The real question, what do you do, if you do not get a response from the Modbus/TCP connection within a reasonable time (maybe 100 ms) ?

  • Send the request again using the old connection ?

  • Make an orderly connection shutdown (which may fail if the other node is down) and then make a new three way connect handshake and wait it to complete, before sending the request again ?

TCP/IP might be attractive in some cases, if keep-alive messages are sent say 10 times a second, instead of the default 2 hour cycle.

In practice, you have to monitor the transaction timeouts (milliseconds) as well as monitoring the health of the TCP/IP connection and restart it as needed with up to tens of seconds of delay.

In a real time control system, if the data that does not arrive in time,it is useless and in some cases harmful, if it can't be flagged as obsolete. A TCP/IP implementation tries to buffer up to 64 KiB of data and when e.g. a cable is reconnected, all those old messages are sent at once, which could cause a lot of havoc.

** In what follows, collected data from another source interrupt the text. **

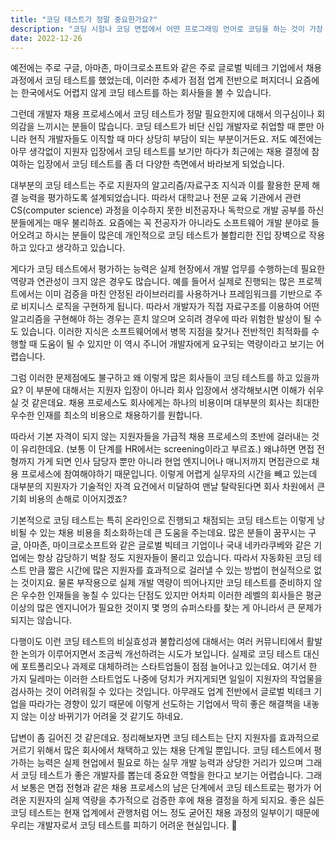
 ```yaml
---
title: "코딩 테스트가 정말 중요한가요?"
description: "코딩 시험나 코딩 면접에서 어떤 프로그래밍 언어로 코딩을 하는 것이 가장 유리하고 효과적인지 알아보겠습니다."
date: 2022-12-26
---
```


예전에는 주로 구글, 아마존, 마이크로소프트와 같은 주로 글로벌 빅테크 기업에서 채용 과정에서 코딩 테스트를 했었는데,
이러한 추세가 점점 업계 전반으로 퍼지더니 요즘에는 한국에서도 어렵지 않게 코딩 테스트를 하는 회사들을 볼 수 있습니다.

그런데 개발자 채용 프로세스에서 코딩 테스트가 정말 필요한지에 대해서 의구심이나 회의감을 느끼시는 분들이 많습니다.
코딩 테스트가 비단 신입 개발자로 취업할 때 뿐만 아니라 현직 개발자들도 이직할 때 마다 상당히 부담이 되는 부분이거든요.
저도 예전에는 아무 생각없이 지원자 입장에서 코딩 테스트를 보기만 하다가 최근에는 채용 결정에 참여하는 입장에서 코딩 테스트를 좀 더 다양한 측면에서 바라보게 되었습니다.

대부분의 코딩 테스트는 주로 지원자의 알고리즘/자료구조 지식과 이를 활용한 문제 해결 능력을 평가하도록 설계되었습니다.
따라서 대학교나 전문 교육 기관에서 관련 CS(computer science) 과정을 이수하지 못한 비전공자나 독학으로 개발 공부를 하신 분들에게는 매우 불리하죠.
요즘에는 꼭 전공자가 아니라도 소프트웨어 개발 분야로 들어오려고 하시는 분들이 많은데 개인적으로 코딩 테스트가 불합리한 진입 장벽으로 작용하고 있다고 생각하고 있습니다.

게다가 코딩 테스트에서 평가하는 능력은 실제 현장에서 개발 업무를 수행하는데 필요한 역량과 연관성이 크지 않은 경우도 많습니다.
예를 들어서 실제로 진행되는 많은 프로젝트에서는 이미 검증을 마친 안정된 라이브러리를 사용하거나 프레임워크를 기반으로 주로 비지니스 로직을 구현하게 됩니다.
따라서 개발자가 직접 자료구조를 이용하여 어떤 알고리즘을 구현해야 하는 경우는 흔치 않으며 오히려 경우에 따라 위험한 발상이 될 수도 있습니다.
이러한 지식은 소프트웨어에서 병목 지점을 찾거나 전반적인 최적화를 수행할 때 도움이 될 수 있지만 이 역시 주니어 개발자에게 요구되는 역량이라고 보기는 어렵습니다.

그럼 이러한 문제점에도 불구하고 왜 이렇게 많은 회사들이 코딩 테스트를 하고 있을까요?
이 부분에 대해서는 지원자 입장이 아니라 회사 입장에서 생각해보시면 이해가 쉬우실 것 같은데요.
채용 프로세스도 회사에게는 하나의 비용이며 대부분의 회사는 최대한 우수한 인재를 최소의 비용으로 채용하기를 원합니다.

따라서 기본 자격이 되지 않는 지원자들을 가급적 채용 프로세스의 초반에 걸러내는 것이 유리한데요. (보통 이 단계를 HR에서는 screening이라고 부르죠.)
왜냐하면 면접 전형까지 가게 되면 인사 담당자 뿐만 아니라 현업 엔지니어나 매니저까지 면접관으로 채용 프로세스에 참여해야하기 때문입니다.
이렇게 어렵게 실무자의 시간을 빼고 있는데 대부분의 지원자가 기술적인 자격 요건에서 미달하여 맨날 탈락된다면 회사 차원에서 큰 기회 비용의 손해로 이어지겠죠?

기본적으로 코딩 테스트는 특히 온라인으로 진행되고 채점되는 코딩 테스트는 이렇게 낭비될 수 있는 채용 비용을 최소화하는데 큰 도움을 주는데요.
많은 분들이 꿈꾸시는 구글, 아마존, 마이크로소프트와 같은 글로벌 빅테크 기업이나 국내 네카라쿠베와 같은 기업에는 항상 감당하기 벅찰 정도 지원자들이 몰리고 있습니다.
따라서 자동화된 코딩 테스트 만큼 짧은 시간에 많은 지원자를 효과적으로 걸러낼 수 있는 방법이 현실적으로 없는 것이지요.
물론 부작용으로 실제 개발 역량이 띄어나지만 코딩 테스트를 준비하지 않은 우수한 인재들을 놓칠 수 있다는 단점도 있지만
어차피 이러한 레벨의 회사들은 평균 이상의 많은 엔지니어가 필요한 것이지 몇 명의 슈퍼스타를 찾는 게 아니라서 큰 문제가 되지는 않습니다.

다행이도 이런 코딩 테스트의 비실효성과 불합리성에 대해서는 여러 커뮤니티에서 활발한 논의가 이루어지면서 조금씩 개선하려는 시도가 보입니다.
실제로 코딩 테스트 대신에 포트폴리오나 과제로 대체하려는 스타트업들이 점점 늘어나고 있는데요.
여기서 한 가지 딜레마는 이러한 스타트업도 나중에 덩치가 커지게되면 일일이 지원자의 작업물을 검사하는 것이 어려워질 수 있다는 것입니다.
아무래도 업계 전반에서 글로벌 빅테크 기업을 따라가는 경향이 있기 때문에 이렇게 선도하는 기업에서 딱히 좋은 해결책을 내놓지 않는 이상 바뀌기가 어려울 것 같기도 하네요.

답변이 좀 길어진 것 같은데요.
정리해보자면 코딩 테스트는 단지 지원자를 효과적으로 거르기 위해서 많은 회사에서 채택하고 있는 채용 단계일 뿐입니다.
코딩 테스트에서 평가하는 능력은 실제 현업에서 필요로 하는 실무 개발 능력과 상당한 거리가 있으며 그래서 코딩 테스트가 좋은 개발자를 뽑는데 중요한 역할을 한다고 보기는 어렵습니다.
그래서 보통은 면접 전형과 같은 채용 프로세스의 남은 단계에서 코딩 테스트로는 평가가 어려운 지원자의 실제 역량을 추가적으로 검증한 후에 채용 결정을 하게 되지요.
좋은 싫든 코딩 테스트는 현재 업계에서 관행처럼 어느 정도 굳어진 채용 과정의 일부이기 때문에 우리는 개발자로서 코딩 테스트를 피하기 어려운 현실입니다. 🥲
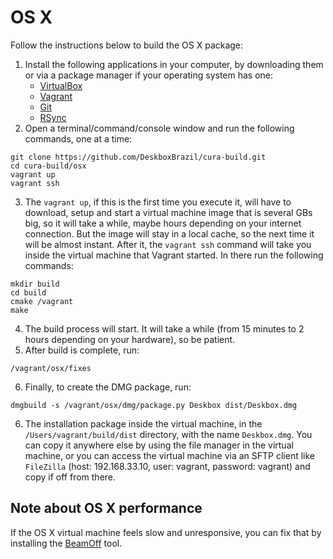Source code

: # OS X
Follow the instructions below to build the OS X package:

1. Install the following applications in your computer, by downloading them or via a package manager if your operating system has one:
    * [VirtualBox](https://www.virtualbox.org/wiki/Downloads)
    * [Vagrant](https://www.vagrantup.com/downloads.html)
    * [Git](https://git-scm.com/downloads)
    * [RSync](https://rsync.samba.org/download.html)
2. Open a terminal/command/console window and run the following commands, one at a time:
```shell
git clone https://github.com/DeskboxBrazil/cura-build.git
cd cura-build/osx
vagrant up
vagrant ssh
```
3. The `vagrant up`, if this is the first time you execute it, will have to download, setup and start a virtual machine image that is several GBs big, so it will take a while, maybe hours depending on your internet connection. But the image will stay in a local cache, so the next time it will be almost instant. After it, the `vagrant ssh` command will take you inside the virtual machine that Vagrant started. In there run the following commands:
```shell
mkdir build
cd build
cmake /vagrant
make
```
4. The build process will start. It will take a while (from 15 minutes to 2 hours depending on your hardware), so be patient.
5. After build is complete, run:
```shell
/vagrant/osx/fixes
```
6. Finally, to create the DMG package, run:
```shell
dmgbuild -s /vagrant/osx/dmg/package.py Deskbox dist/Deskbox.dmg
```
6. The installation package inside the virtual machine, in the `/Users/vagrant/build/dist` directory, with the name `Deskbox.dmg`. You can copy it anywhere else by using the file manager in the virtual machine, or you can access the virtual machine via an SFTP client like `FileZilla` (host: 192.168.33.10, user: vagrant, password: vagrant) and copy if off from there.

## Note about OS X performance
If the OS X virtual machine feels slow and unresponsive, you can fix that by installing the [BeamOff](https://github.com/rtrouton/rtrouton_scripts/blob/master/rtrouton_scripts/fix_yosemite_vm_graphic_performance/installer/fix_yosemite_vm_graphic_performance.zip) tool.
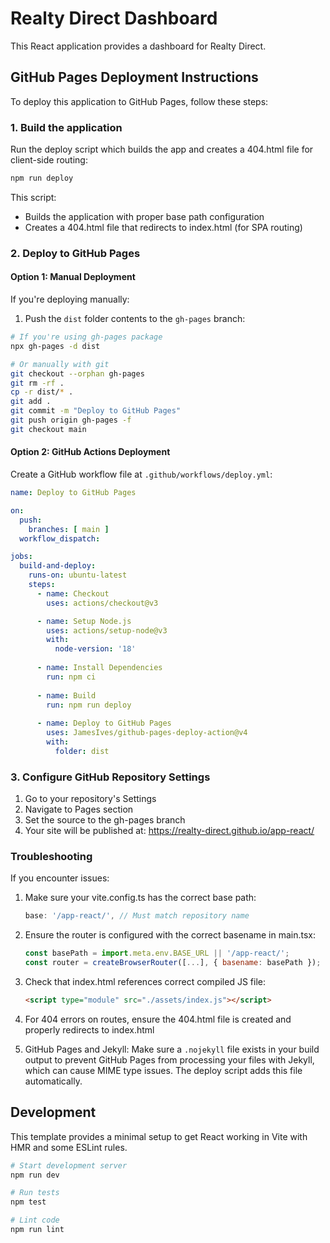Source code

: # Realty Direct Dashboard

This React application provides a dashboard for Realty Direct.

## GitHub Pages Deployment Instructions

To deploy this application to GitHub Pages, follow these steps:

### 1. Build the application

Run the deploy script which builds the app and creates a 404.html file for client-side routing:

```bash
npm run deploy
```

This script:
- Builds the application with proper base path configuration
- Creates a 404.html file that redirects to index.html (for SPA routing)

### 2. Deploy to GitHub Pages

#### Option 1: Manual Deployment

If you're deploying manually:

1. Push the `dist` folder contents to the `gh-pages` branch:

```bash
# If you're using gh-pages package
npx gh-pages -d dist

# Or manually with git
git checkout --orphan gh-pages
git rm -rf .
cp -r dist/* .
git add .
git commit -m "Deploy to GitHub Pages"
git push origin gh-pages -f
git checkout main
```

#### Option 2: GitHub Actions Deployment

Create a GitHub workflow file at `.github/workflows/deploy.yml`:

```yaml
name: Deploy to GitHub Pages

on:
  push:
    branches: [ main ]
  workflow_dispatch:

jobs:
  build-and-deploy:
    runs-on: ubuntu-latest
    steps:
      - name: Checkout
        uses: actions/checkout@v3

      - name: Setup Node.js
        uses: actions/setup-node@v3
        with:
          node-version: '18'
          
      - name: Install Dependencies
        run: npm ci
        
      - name: Build
        run: npm run deploy
        
      - name: Deploy to GitHub Pages
        uses: JamesIves/github-pages-deploy-action@v4
        with:
          folder: dist
```

### 3. Configure GitHub Repository Settings

1. Go to your repository's Settings
2. Navigate to Pages section
3. Set the source to the gh-pages branch
4. Your site will be published at: https://realty-direct.github.io/app-react/

### Troubleshooting

If you encounter issues:

1. Make sure your vite.config.ts has the correct base path:
   ```js
   base: '/app-react/', // Must match repository name
   ```

2. Ensure the router is configured with the correct basename in main.tsx:
   ```js
   const basePath = import.meta.env.BASE_URL || '/app-react/';
   const router = createBrowserRouter([...], { basename: basePath });
   ```

3. Check that index.html references correct compiled JS file:
   ```html
   <script type="module" src="./assets/index.js"></script>
   ```

4. For 404 errors on routes, ensure the 404.html file is created and properly redirects to index.html

5. GitHub Pages and Jekyll: Make sure a `.nojekyll` file exists in your build output to prevent GitHub Pages from processing your files with Jekyll, which can cause MIME type issues. The deploy script adds this file automatically.

## Development

This template provides a minimal setup to get React working in Vite with HMR and some ESLint rules.

```bash
# Start development server
npm run dev

# Run tests
npm test

# Lint code
npm run lint
```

A serial frame system, Ethernet level MAC frames and UDP/IP frames work nearly the same way, it is just a question of different transports. In all these cases, if you do not get a valid response after a few retries, the other end is unreachable and there is no need to break and remake any connections.

Reply to
upsidedown

Right.

The Modbus frames, are by their nature, datagrams, and they should handled as such (Plain Ethernet, UDP).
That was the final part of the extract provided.